5 Most Greatest Achivements of the Human Mind

5. Evolutionary Theory

Probably the most controversial entry on this list, evolution inspires more heated debate and animosity between its adherents and detractors than any other scientific theory, but let’s get a couple of points out of the way. Darwin never stated that humans evolved from apes; they both have a common ancestor. Also, ‘On the Origin of Species’ (published in 1859) only mentions human evolution in passing, for two reasons: Darwin was wary of the response (‘Vestiges of Creation’ in 1844 had met with controversy), and there wasn’t enough evidence available at the time to make a detailed analysis of human evolution. That said, Darwin’s book brought about a classic paradigm shift; never again could man look at the natural world around him the same way (or himself, for that matter). As for Darwin, over the years his religious beliefs had eroded. By 1859, Darwin considered all religions equally valid, and was critical of the Biblical account of creation. The death of his daughter Anne in 1851 at age 10 had also contributed to his loss of faith, and he stopped attending church entirely (though he never quite became a total atheist).

4. Quantum Mechanics

Whereas relativity theory (entry 2) was the product of a single mind, the contributors to quantum mechanics read like a physics hall of fame: Rutherford, Bohr, Planck, Schroedinger, Pauli, Heisenberg, Dirac, Feynman, Gell-Mann, to name a few (Einstein also made important early contributions, but grew to dislike quantum mechanic’s bizarre, counter-intuitive nature). Also, it took several decades and many arguments to bring quantum mechanics to fruition. The frontiers of quantum mechanics are still expanding as ever-deeper levels of matter are probed by powerful particle accelerators and powerful minds alike.

3. Relativity Theory

Like Newton before him, Albert Einstein was an outsider. Often bemused and frequently saddened by the human world, he considered the secrets of nature the deepest problems anyone could face. Mostly unconcerned with worldly affairs, Einstein’s genius took science to unparalleled heights. Any one of the three papers he produced in his ‘miracle year’ of 1905 would have won him the Nobel Prize; it turned out to be his work on the photoelectric effect which did so, but it was special relativity (and in 1915 general relativity) which would seal his reputation as the greatest physicist since Newton, and one of the greatest thinkers in history. In order to redefine the nature of matter, gravity, mass, and energy, Einstein had to draw together mathematical subjects such as differential geometry, tensor analysis, and electromagnetic theory (tales of Einstein’s poor skills in mathematics are entirely myth).
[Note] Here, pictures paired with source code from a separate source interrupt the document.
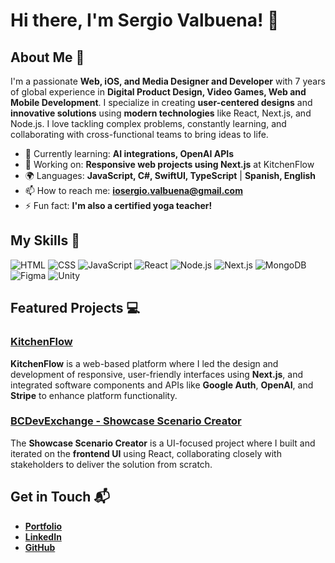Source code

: # Hi there, I'm Sergio Valbuena! 👋



## About Me 🚀

I'm a passionate **Web, iOS, and Media Designer and Developer** with 7 years of global experience in **Digital Product Design, Video Games, Web and Mobile Development**. I specialize in creating **user-centered designs** and **innovative solutions** using **modern technologies** like React, Next.js, and Node.js. I love tackling complex problems, constantly learning, and collaborating with cross-functional teams to bring ideas to life.

- 🌱 Currently learning: **AI integrations, OpenAI APIs**
- 🔭 Working on: **Responsive web projects using Next.js** at KitchenFlow
- 🌍 Languages: **JavaScript, C#, SwiftUI, TypeScript** | **Spanish, English**
- 📫 How to reach me: **iosergio.valbuena@gmail.com**
- ⚡ Fun fact: **I'm also a certified yoga teacher!**

## My Skills 🧠

![HTML](https://img.shields.io/badge/-HTML-E34F26?style=flat-square&logo=html5&logoColor=white)
![CSS](https://img.shields.io/badge/-CSS-1572B6?style=flat-square&logo=css3&logoColor=white)
![JavaScript](https://img.shields.io/badge/-JavaScript-F7DF1E?style=flat-square&logo=javascript&logoColor=black)
![React](https://img.shields.io/badge/-React-61DAFB?style=flat-square&logo=react&logoColor=black)
![Node.js](https://img.shields.io/badge/-Node.js-339933?style=flat-square&logo=node.js&logoColor=white)
![Next.js](https://img.shields.io/badge/-Next.js-000000?style=flat-square&logo=next.js&logoColor=white)
![MongoDB](https://img.shields.io/badge/-MongoDB-47A248?style=flat-square&logo=mongodb&logoColor=white)
![Figma](https://img.shields.io/badge/-Figma-F24E1E?style=flat-square&logo=figma&logoColor=white)
![Unity](https://img.shields.io/badge/-Unity-000000?style=flat-square&logo=unity&logoColor=white)

## Featured Projects 💻

### [KitchenFlow](https://sergiovalbuenaportafolio.vercel.app/)



**KitchenFlow** is a web-based platform where I led the design and development of responsive, user-friendly interfaces using **Next.js**, and integrated software components and APIs like **Google Auth**, **OpenAI**, and **Stripe** to enhance platform functionality.

### [BCDevExchange - Showcase Scenario Creator](https://sergiovalbuenaportafolio.vercel.app/)



The **Showcase Scenario Creator** is a UI-focused project where I built and iterated on the **frontend UI** using React, collaborating closely with stakeholders to deliver the solution from scratch.

## Get in Touch 📬

- **[Portfolio](https://sergiovalbuenaportafolio.vercel.app/)**
- **[LinkedIn](https://www.linkedin.com/in/sergio-valbuena/)**
- **[GitHub](https://github.com/sergiovalbuena)**



<!--
**sergiovalbuena/sergiovalbuena** is a ✨ _special_ ✨ repository because its `README.md` (this file) appears on your GitHub profile.

Here are some ideas to get you started:

- 🔭 I’m currently working on ...
- 🌱 I’m currently learning ...
- 👯 I’m looking to collaborate on ...
- 🤔 I’m looking for help with ...
- 💬 Ask me about ...
- 📫 How to reach me: ...
- 😄 Pronouns: ...
- ⚡ Fun fact: ...
-->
2. Philosophiae Naturalis Principia Mathematica

Though he had to share the development of calculus with Leibniz, Newton can claim the theory of gravity for himself, and it is in the ‘Principia’ (published in 1687) that Newton presents the law of universal gravitation. Using classical geometry and the method of ‘fluxions’ and ‘fluents’ (what we today call differential and integral calculus), Newton could account not just for the fall of an apple, but ballistic trajectories, the orbits of moons and planets, and the motions of stars. With ‘Principia’, physics took a mighty leap forward. As the poet Alexander Pope put it ‘Nature and nature’s laws lay hid in night; God said “Let Newton be” and all was light.’

1. Infinitesimal Calculus

Differential and integral calculus were developed separately by two men who could not have been more different: Isaac Newton was secretive, obsessive, and generally shunned company; personal grooming and even eating took second place to his work. Gottfried Leibniz was charming, well-dressed, had a wide circle of friends, and was the toast of German intellectual circles. Trouble between Newton and Leibniz began over the matter of who discovered calculus first. In 1675 Leibniz used integral calculus for the first time, but did not publish his results until 1684. Newton had already worked out both differential and integral methods in 1666 (which he had employed in his work on gravitation), but did not publish until 1693. Leibniz’s publication and the urging of colleagues prompted Newton to hastily publish his own results. Initially they were more or less cordial on the subject of their mutual discovery, but quickly became enemies, a situation made worse by the interference of supporters. Today both men are credited with the discovery of something without which advanced engineering and physics would be impossible, the messy details of their dispute being left for the historians to mull over.